Expert spot usage
I was commentating on BBO when this deal arose in the 2017 European Championships:
South opened 1NT, 15–17. I see only 14 high-card points, but as frequently happens, players upgrade for good five-card suits. Perhaps the abundance of queens and jacks should have prevented such optimism.
Anyway, game would have been reached regardless.
After 1NT, North transferred to hearts and then offered a choice of games with 3NT. South chose 4♥ and West got off to a good lead – a low club (this pair leads low from x–x–x). When East doesn’t double the 2♦ transfer, that is a slight nudge away from a diamond lead, making a club a slightly better guess. Leading the ♠A is never an option; a trump is possible.
Declarer played low from dummy and East won the ♣K. Now what?
From our catbird seat, it is easy to see three more defensive top tricks. But how would East know to dangerously switch to spades? Declarer could have ♠A x x or even ♠A J x, where this would be costly. Instead, East returned a normal ♣10 – maybe partner had ♣Q–x–x. Declarer won, West playing the ♣6.
Declarer led the ♥Q and West played the ♥9. What’s with the unnecessary high club and heart spots?

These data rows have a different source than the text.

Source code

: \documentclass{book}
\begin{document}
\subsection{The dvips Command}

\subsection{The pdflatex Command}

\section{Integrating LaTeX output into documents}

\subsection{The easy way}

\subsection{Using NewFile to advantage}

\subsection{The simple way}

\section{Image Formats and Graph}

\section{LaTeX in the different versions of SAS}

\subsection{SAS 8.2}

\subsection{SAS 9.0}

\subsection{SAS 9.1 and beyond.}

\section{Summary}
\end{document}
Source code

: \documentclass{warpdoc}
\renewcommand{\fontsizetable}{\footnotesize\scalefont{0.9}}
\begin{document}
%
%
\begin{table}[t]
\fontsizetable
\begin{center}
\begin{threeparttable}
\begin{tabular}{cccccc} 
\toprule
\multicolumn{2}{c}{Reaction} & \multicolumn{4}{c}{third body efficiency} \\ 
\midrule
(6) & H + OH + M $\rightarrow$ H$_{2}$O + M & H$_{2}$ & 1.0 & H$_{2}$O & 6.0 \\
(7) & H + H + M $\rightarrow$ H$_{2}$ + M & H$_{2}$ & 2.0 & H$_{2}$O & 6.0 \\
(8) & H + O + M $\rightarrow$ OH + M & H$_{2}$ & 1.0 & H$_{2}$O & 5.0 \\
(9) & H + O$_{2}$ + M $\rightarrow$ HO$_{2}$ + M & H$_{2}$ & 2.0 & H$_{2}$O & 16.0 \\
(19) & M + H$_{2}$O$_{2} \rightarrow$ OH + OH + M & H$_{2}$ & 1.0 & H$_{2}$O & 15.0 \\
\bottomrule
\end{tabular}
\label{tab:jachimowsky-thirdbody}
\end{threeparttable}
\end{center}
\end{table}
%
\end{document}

Expert defenders use lots of subtle suit-preference signals. Because those club and heart spots make no sense for uses like count or attitude, they should send a message about the other suits (spades/diamonds). West’s high cards in both cases, screamed spades. East got the message and, just in time, switched to spades upon winning his ♥A, setting the contract one. Had East stayed passive, declarer would have made an overtrick by throwing dummy’s spades on his good diamonds.